I still translate my work into lesson plans, but I still value preparation more than planning. It is okay (and on some days, preferable) to step into a classroom and not know exactly what is going to happen. Most of the forces of reformsterdom, which very much favor the One True Path approach to learning, are pushing us in the opposite direction. But strapping ourselves and our students into railroad cars on pre-programmed rails is the least useful way to do education and bad for our students as human beings. The fans of the cradle-to-career pipeline believe that a full and satisfying life can be planned, but my job is not to plan my students' future. My job is to prepare them for it.


  1. Really interesting analogies. I wish I were less of a planner. I always wanted to be prepared AND have a plan, because I was scared to death not to; I was afraid I wouldn't have any idea where to even start if I didn't have a path planned. However, since I was prepared, I never worried about going off the path. And I would never want someone else to make the plan for me and tell me I had to stay on it.

    My first two years of teaching I pretty much followed the textbook because I didn't know any better. Except I thought the tests that came with it were terrible and made up my own. After that I started understanding the territory better and wasn't satisfied with just following the textbook. I started to do more picking and choosing what to use and when to use it, and bringing in things from other sources. Then I changed schools and the textbook they used I considered to be pedagogically unsound, and I completely made up my own curriculum.

    I suppose it's a little like traveling with a tour group as opposed to going off on your own. If you're not an experienced traveler and don't know the language, you might want to travel with a tourist group at first. It's a pain, though, to only be able to see the things the tour group plans, and only for the amount of time that's on the itinerary. Once you have some experience traveling, and if you know enough of the language to feel comfortable, it's much more satisfying to plan your own itinerary but be flexible enough to not have to follow it.
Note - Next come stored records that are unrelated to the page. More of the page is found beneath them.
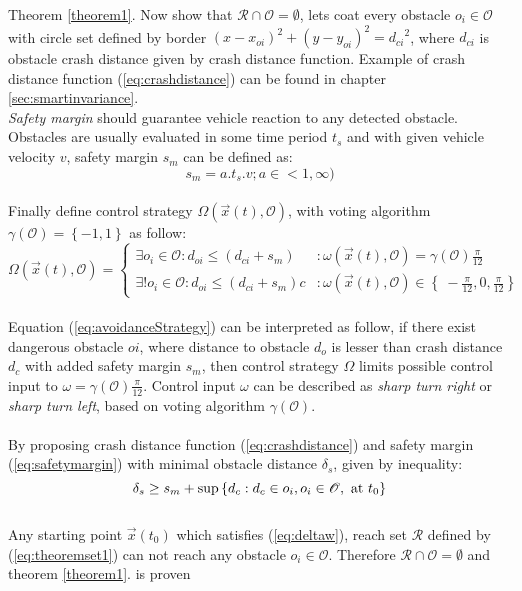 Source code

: \begin{dokaz}{Theorem \ref{theorem1}.}
Now show that $\mathscr{R} \cap \mathscr{O} = \emptyset$, lets coat every obstacle $o_i \in \mathscr{O}$ with circle set defined by border $(x - x_{oi})^2 + (y-y_{oi})^2 = {d_{ci}}^2$, where $d_{ci}$ is obstacle crash distance given by crash distance function. Example of crash distance function (\ref{eq:crashdistance}) can be found in chapter \ref{sec:smartinvariance}. 
\\
\textit{Safety margin} should guarantee vehicle reaction to any detected obstacle. Obstacles are usually evaluated in some time period $t_s$ and with given vehicle velocity $v$, safety margin $s_m$ can be defined as:
\begin{equation}\label{eq:safetymargin}
    s_m = a.t_s.v;a \in <1,\infty) 
\end{equation}
\\
Finally define control strategy $\Omega(\vec{x}(t),\mathscr{O})$, with voting algorithm $\gamma(\mathscr{O})=\left\{-1,1\right\}$ as follow:
\begin{equation}\label{eq:avoidanceStrategy}
    \Omega(\vec{x}(t),\mathscr{O}) = 
    \begin{cases}
        \exists o_i \in \mathscr{O}: d_{oi} \le (d_{ci} + s_m) & : \omega(\vec{x}(t),\mathscr{O})=\gamma(\mathscr{O})\frac{\pi}{12}\\
        \exists! o_i \in \mathscr{O}: d_{oi} \le (d_{ci} + s_m)c & : \omega(\vec{x}(t),\mathscr{O}) \in \left\{\ -\frac{\pi}{12},0,\frac{\pi}{12} \right\}
    \end{cases}
\end{equation}
\\
Equation (\ref{eq:avoidanceStrategy}) can be interpreted as follow, if there exist dangerous obstacle $oi$, where distance to obstacle $d_o$ is lesser than crash distance $d_c$ with added safety margin $s_m$, then control strategy $\Omega$ limits possible control input to $\omega = \gamma(\mathscr{O})\frac{\pi}{12}$. Control input $\omega$ can be described as \textit{sharp turn right} or \textit{sharp turn left}, based on voting algorithm $\gamma(\mathscr{O})$.
\\\\
By proposing crash distance function (\ref{eq:crashdistance}) and safety margin (\ref{eq:safetymargin}) with minimal obstacle distance $\delta_s$, given by inequality:
\begin{equation}
    \delta_s \ge s_m + \sup{\left\{d_c:d_c \in o_i, o_i \in \mathscr{O}, \ \textnormal{at}\  t_0\right\}}
\end{equation}
\\Any starting point $\vec{x}(t_0)$ which satisfies (\ref{eq:deltaw}), reach set $\mathscr{R}$ defined by (\ref{eq:theoremset1}) can not reach any obstacle $o_i \in \mathscr{O}$.
Therefore $\mathscr{R} \cap \mathscr{O} = \emptyset$ and theorem \ref{theorem1}. is proven
\end{dokaz}

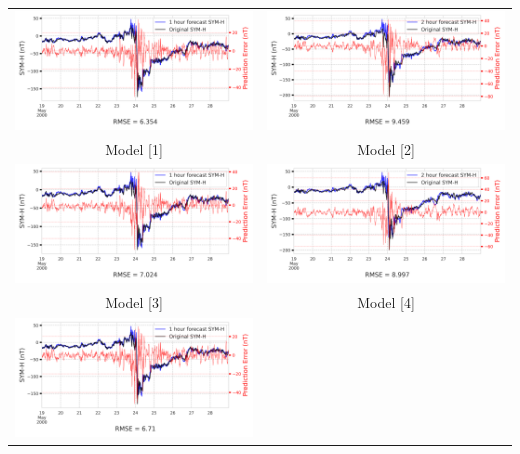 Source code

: \documentclass[draft,sw]{agutexSI2019}
\begin{document}
\begin{table}
\centering
\begin{tabular}{cc}
\includegraphics[width=0.49\linewidth]{paper_plots/1h_swics/1h_swics_storm_32.png}
&
\includegraphics[width=0.49\linewidth]{paper_plots/2h_swics/2h_swics_storm_32.png}
\\
Model [1] & Model [2]
\vspace*{12pt}
\\
\includegraphics[width=0.49\linewidth]{paper_plots/1h_no_swics/1h_no_swics_storm_32.png}
&
\includegraphics[width=0.49\linewidth]{paper_plots/2h_no_swics/2h_no_swics_storm_32.png}
\\
Model [3] & Model [4]
\vspace*{12pt}
\\
\includegraphics[width=0.49\linewidth]{paper_plots/1h_swics_model_on_no_swics/1h_swics_model_on_no_swics_storm_32.png}

\end{tabular}
\end{table}
\end{document}
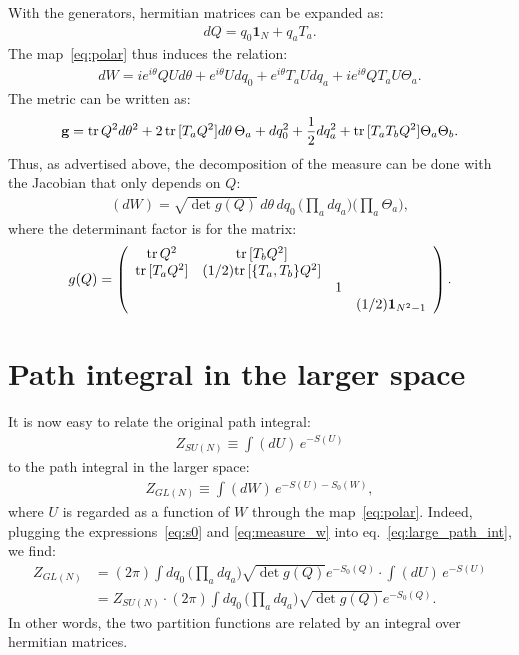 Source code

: \documentclass[12pt]{article}
\begin{document}
With the generators,
hermitian matrices can be expanded as:
\begin{align}
  dQ = q_0 \textbf{1}_N + q_a T_a.
\end{align}
The map~\eqref{eq:polar} thus induces the relation:
\begin{align}
  dW
  =
  i e^{i\theta} Q U d\theta
  +
  e^{i\theta} U dq_0
  +
  e^{i\theta} T_a U dq_a
  +
  i e^{i\theta} Q T_a U \Theta_a.
  \label{eq:expand_dw}
\end{align}
The metric can be written as:
\begin{align}
  \textbf{g}
  =
  {\rm tr}\, Q^2  d\theta^2
  +
  2 \, {\rm tr}\,[T_a Q^2] d\theta \, \Theta_a
  +
  dq_0^2
  +
  \frac{1}{2} dq_a^2
  +
  {\rm tr}\, [T_a T_b Q^2]  \Theta_a \Theta_b.
\end{align}
Thus, as advertised above,
the decomposition of the measure can be done with the
Jacobian that only depends on $Q$:
\begin{align}
  (dW)
  =
  \sqrt{\det g(Q)}
  \,
  d\theta
  \,
  dq_0
  \,
  \Big(\prod_a dq_a\Big)
  \Big(\prod_a \Theta_a \Big),
  \label{eq:measure_w}
\end{align}
where the determinant factor is for the matrix:
\begin{align}
  g(Q) =
  \left(
  \begin{array}{c c c c}
    {\rm tr}\, Q^2 & {\rm tr}\,[T_b Q^2] & & \\
    {\rm tr}\,[T_a Q^2] & (1/2){\rm tr}\,[\{T_a, T_b\} Q^2] & & \\
                   && 1 & \\
                   && & (1/2)\textbf{1}_{N^2-1}
  \end{array}
  \right).
\end{align}


\section{Path integral in the larger space}
\label{sec:path_integral}

It is now easy to relate the original path integral:
\begin{align}
  Z_{SU(N)}
  \equiv
  \int(dU)\,
  e^{-S(U)}
\end{align}
to the path integral in the larger space:
\begin{align}
  Z_{GL(N)}
  \equiv
  \int (dW)\,
  e^{ - S(U)- S_0(W)},
  \label{eq:large_path_int}
\end{align}
where $U$ is regarded as a function of $W$ through the map~\eqref{eq:polar}.
Indeed, plugging the expressions~\eqref{eq:s0} and \eqref{eq:measure_w}
into eq.~\eqref{eq:large_path_int}, we find:
\begin{align}
  Z_{GL(N)}
  &=
    (2\pi)
    \int
    dq_0
    \,
    \Big(\prod_a dq_a\Big)
    \sqrt{\det g(Q)}
    e^{-S_0(Q)}
    \cdot
    \int
    (dU)\, e^{-S(U)} \nonumber \\
  &=
    Z_{SU(N)}
    \cdot
    (2\pi)
    \int
    dq_0
    \,
    \Big(\prod_a dq_a\Big)
    \sqrt{\det g(Q)}
    e^{-S_0(Q)}.
\end{align}
In other words,
the two partition functions are related by
an integral over hermitian matrices.
\end{document}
    (Or go with no itinerary at all, but I'm a planner because I'm too fearful something is going to go terribly wrong if I don't do all the preparation and planning I can. I figure something will always not go as planned, but I want to mitigate horrible things happening because I didn't think things out as much as I could have. But at least I'm flexible about going off the beaten path.)

  2. NIce post!

    I have the huge advantage that all my teaching is volunteer and my goal is not set in stone, but rather what I think is the best educational result of any given session. Rebecca deCoca's strategy is what I prefer: preparation, but a plan for the first few minutes of the session to get the ball rolling.

    My subject is mathematics, and the problems I like to work with are open-ended: easy entry, but possible to extend in many directions almost as far as you want to go. Thus it is impossible for me to "know every square foot of the territory," and in fact, fairly often a question will come up and I have to say, "I have no idea -- let's see what we can figure out."

    I think this is great for the students: it shows that it's ok not to know, and it's often fun to blunder ahead with the "teacher" and watch him screw up occasionally. (Actually I and my colleagues call ourselves "leaders" rather than "teachers.")

    Obviously, if I know that a discussion is headed into a dead-end, I try to re-direct it, but with no absolute goal for a session, this doesn't happen very often.

    I've been leading these open-ended "problem-solving" sessions with middle school and high school kids for about 15 years now, and it's hard to think of any of them that have arrived at exactly the goal I envisioned, but it's a rare session that I'm unhappy with.

    I know that this approach is impossible in traditional schools given all the constraints faced by teachers there, but I wish it were possible to teach (lead) like this more often in traditional classrooms.